Where in the entries below does "sqrt" appear? Copy every line that has it.

# DATA LISTING:
========================
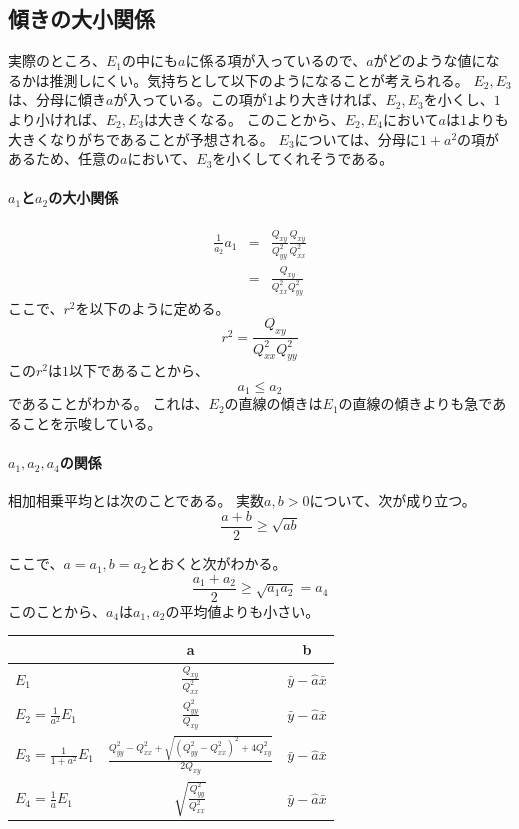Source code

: \subsection{傾きの大小関係}
実際のところ、$E_1$の中にも$a$に係る項が入っているので、$a$がどのような値になるかは推測しにくい。気持ちとして以下のようになることが考えられる。
$E_2,E_3$は、分母に傾き$a$が入っている。この項が$1$より大きければ、$E_2,E_3$を小くし、$1$より小ければ、$E_2,E_3$は大きくなる。
このことから、$E_2,E_4$において$a$は$1$よりも大きくなりがちであることが予想される。
$E_3$については、分母に$1+a^2$の項があるため、任意の$a$において、$E_3$を小くしてくれそうである。

\paragraph{$a_1$と$a_2$の大小関係}
\begin{eqnarray*}
 \frac{1}{a_2}a_1 &=& \frac{Q_{xy}}{Q^2_{yy}}\frac{Q_{xy}}{Q^2_{xx}} \\
 &=& \frac{Q_{xy}}{Q^2_{xx}Q^2_{yy}}
\end{eqnarray*}
ここで、$r^2$を以下のように定める。
\begin{equation*}
 r^2 = \frac{Q_{xy}}{Q^2_{xx}Q^2_{yy}}
\end{equation*}
この$r^2$は$1$以下であることから、
\begin{equation*}
 a_1 \leq a_2
\end{equation*}
であることがわかる。
これは、$E_2$の直線の傾きは$E_1$の直線の傾きよりも急であることを示唆している。

\paragraph{$a_1,a_2,a_4$の関係}
相加相乗平均とは次のことである。
実数$a,b>0$について、次が成り立つ。
\begin{equation*}
 \frac{a+b}{2} \geq \sqrt{ab}
\end{equation*}

ここで、$a=a_1,b=a_2$とおくと次がわかる。
\begin{equation*}
 \frac{a_1+a_2}{2}  \geq  \sqrt{a_1 a_2} = a_4
\end{equation*}
このことから、$a_4$は$a_1,a_2$の平均値よりも小さい。



\begin{table}[http]
 \centering
 \begin{tabular}{lcc}
  & a & b\\
  \hline 
  $E_1$ & $\frac{Q_{xy}}{Q^2_{xx}}$  &$\bar{y}-\hat{a}\bar{x}$ \\
  $E_2=\frac{1}{a^2}E_1$ & $\frac{Q^2_{yy}}{Q_{xy}}$ & $\bar{y}-\hat{a}\bar{x}$ \\
$E_3=\frac{1}{1+a^2}E_1$ & $\frac{Q^2_{yy}-Q^2_{xx}+\sqrt{(Q^2_{yy}-Q^2_{xx})^2+4Q_{xy}^2}}{2Q_{xy}}$ & $\bar{y}-\hat{a}\bar{x}$ \\
  $E_4=\frac{1}{a}E_1$ & $\sqrt{\frac{Q^2_{yy}}{Q^2_{xx}}}$ & $\bar{y}-\hat{a}\bar{x}$
 \end{tabular}
\end{table}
========================
# WRITTEN SOLUTION:
 \frac{a+b}{2} \geq \sqrt{ab}
 \frac{a_1+a_2}{2}  \geq  \sqrt{a_1 a_2} = a_4
$E_3=\frac{1}{1+a^2}E_1$ & $\frac{Q^2_{yy}-Q^2_{xx}+\sqrt{(Q^2_{yy}-Q^2_{xx})^2+4Q_{xy}^2}}{2Q_{xy}}$ & $\bar{y}-\hat{a}\bar{x}$ \\
  $E_4=\frac{1}{a}E_1$ & $\sqrt{\frac{Q^2_{yy}}{Q^2_{xx}}}$ & $\bar{y}-\hat{a}\bar{x}$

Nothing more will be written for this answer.